Dietary fiber changes the intestinal ecological environment by providing substrates for the growth of microorganisms, and the microorganisms that use these substrates will better survive and grow in the intestines (74). Studies have shown that a fiber-rich diet helps maintain and increase the diversity of the GM, particularly some bacteria that produce SCFAs, which are linked to the health of the host. There is increasing evidence that industrialization of diets, low fiber intake, high protein intake, and high sugar consumption reduce the diversity of human GM and alter their functions, especially significantly reducing their ability to produce SCFAs, which leads to some chronic inflammatory diseases (69). In contrast, the production of SCFAs by the GM and high fiber intake improve mucus and antimicrobial peptide production as well as increase the expression of tight junction proteins. Furthermore, SCFAs reduce oxygen levels and maintain the functionality of the immune system (75).

When the diet shifts to a Western diet (low fiber and high protein), the ecological environment in the gut is disrupted, with consequent increased risk of infection, resulting in inflammatory bowel disease and impaired intestinal physiology (18). The consequences of a lack of fiber, known as microbiota accessible carbohydrates, have been studied by researchers who intervened in mice colonized with human microbiomes. A low-fiber diet leads to a significant reduction in microbial diversity, which does not return to previous levels when the mice are returned to a normal diet (76).

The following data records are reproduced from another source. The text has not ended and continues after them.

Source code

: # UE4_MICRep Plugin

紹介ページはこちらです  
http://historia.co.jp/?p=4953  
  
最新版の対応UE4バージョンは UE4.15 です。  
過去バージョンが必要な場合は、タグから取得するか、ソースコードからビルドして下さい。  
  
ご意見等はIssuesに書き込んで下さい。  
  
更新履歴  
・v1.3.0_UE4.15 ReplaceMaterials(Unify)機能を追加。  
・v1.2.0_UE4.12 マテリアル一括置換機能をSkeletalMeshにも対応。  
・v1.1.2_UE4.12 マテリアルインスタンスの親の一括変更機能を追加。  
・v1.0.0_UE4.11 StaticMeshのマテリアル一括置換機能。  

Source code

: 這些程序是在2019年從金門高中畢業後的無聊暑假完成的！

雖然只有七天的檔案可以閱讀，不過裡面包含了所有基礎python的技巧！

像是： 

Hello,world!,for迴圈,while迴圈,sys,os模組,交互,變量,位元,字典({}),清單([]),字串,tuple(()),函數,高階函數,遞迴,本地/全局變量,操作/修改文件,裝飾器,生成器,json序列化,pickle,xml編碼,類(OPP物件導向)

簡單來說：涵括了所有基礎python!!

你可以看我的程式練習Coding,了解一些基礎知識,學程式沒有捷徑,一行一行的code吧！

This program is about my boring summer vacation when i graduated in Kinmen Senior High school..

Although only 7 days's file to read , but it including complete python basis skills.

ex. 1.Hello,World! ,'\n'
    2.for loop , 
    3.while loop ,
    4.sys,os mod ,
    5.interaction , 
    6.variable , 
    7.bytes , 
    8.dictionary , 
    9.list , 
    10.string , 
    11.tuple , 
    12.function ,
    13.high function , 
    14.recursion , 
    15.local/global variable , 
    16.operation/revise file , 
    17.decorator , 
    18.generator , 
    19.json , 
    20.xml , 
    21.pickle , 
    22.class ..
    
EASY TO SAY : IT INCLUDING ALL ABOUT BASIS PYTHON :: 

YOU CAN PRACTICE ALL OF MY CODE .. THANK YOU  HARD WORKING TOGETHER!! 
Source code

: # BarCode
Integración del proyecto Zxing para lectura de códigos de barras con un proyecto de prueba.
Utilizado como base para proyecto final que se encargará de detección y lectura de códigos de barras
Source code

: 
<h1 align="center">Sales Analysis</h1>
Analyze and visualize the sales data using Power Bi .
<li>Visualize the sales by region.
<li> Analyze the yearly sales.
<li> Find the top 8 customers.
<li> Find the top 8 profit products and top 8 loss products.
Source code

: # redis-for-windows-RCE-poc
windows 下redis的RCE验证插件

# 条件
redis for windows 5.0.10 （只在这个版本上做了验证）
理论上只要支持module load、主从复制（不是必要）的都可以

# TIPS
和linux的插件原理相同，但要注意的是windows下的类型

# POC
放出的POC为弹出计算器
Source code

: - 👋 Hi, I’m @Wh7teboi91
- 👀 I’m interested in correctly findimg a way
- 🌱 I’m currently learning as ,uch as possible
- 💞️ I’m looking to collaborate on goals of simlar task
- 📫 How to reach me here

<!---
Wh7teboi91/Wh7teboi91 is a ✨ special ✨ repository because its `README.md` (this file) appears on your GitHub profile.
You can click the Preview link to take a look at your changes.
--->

Microbial metabolism of dietary fiber produces biomolecules that are beneficial to host health, such as those found in grain bran, resulting in the release of ferulic acid (FA) from bacteria, such as Lactobacillus fermentum that contain the FA esterase gene (77). FA is a phenolic compound found in plant cell walls that enhances their rigidity and strength. In the digestive area, FA acts locally to adjust gut physiology, and it is transported in its free form into the bloodstream to control systemic condition. FA possesses antioxidant and anti-inflammatory properties, making it a potential therapeutic candidate for various chronic pathologies, including neurodegeneration, obesity, diabetes, and cancer. FA administration stimulates nerve cells in corticosterone-treated mice and prevents Ab-related toxicity in a model of Alzheimer’s disease (18). FA has shown anti-inflammatory properties in a model of ulcerative colitis as characterized by upregulation of Interleukin-10 and reduction of proinflammatory cytokines (78). Furthermore, studies have shown that FA prevents diet-induced obesity and has an antidiabetic effect as indicated by significantly improved serum insulin and glucose levels in diabetic rats treated with FA-related compounds (79). In conclusion, dietary fiber is a primitive compound that is important for protecting gut ecology, especially in modulating host physiology.

4.2 Mediterranean diet

The MD is a healthy, nutrient-rich dietary pattern that emphasizes the consumption of vegetables, fruits, fish, seafood, beans, nuts, and grains (80). In cooking, vegetable oils containing unsaturated fatty acids are preferred over animal oils containing saturated fatty acids, especially olive oil (81). Studies have shown that after MD intervention, human plasma cholesterol and high-density lipoprotein levels significantly decreases compared to the control group, and the MD regulates the composition and function of the GM. Researchers have calculated the co-abundance groups (CAGs) by analyzing the GM of the experimental group with 16S rRNA gene sequencing, demonstrating significantly lower levels of co-abundance group 2 (including Prevotella as the most abundant genus) in subjects who exhibit reduced homeostatic model assessment but significantly higher levels of co-abundance group 4 (including Faecalibacterium, Roseburia, Bacteroides and other Clostridia) at baseline in participants who exhibit reduced homeostatic model assessment and increased dietary treatment. In addition, variation in insulin resistance is linked to baseline levels of these microbial taxa (70). These researchers also suggested that MD intervention might help ameliorate insulin sensitivity in individuals with higher levels of several Bacteroides species, lower levels of several Bacteroides species and lower levels of Prevotella sp. and P. copri. The association of P. copri with insulin resistance has previously been reported (82), and this association has been recently demonstrated to be strain-dependent and correlated with the occurrence of genes involved in branched-chain amino acid biosynthesis (83). These findings demonstrate that the MD effectively improves the richness, composition, and function of the human GM to combat obesity and its associated metabolic diseases, which is of great significance to clinical practice in the era of personalized nutrition (84).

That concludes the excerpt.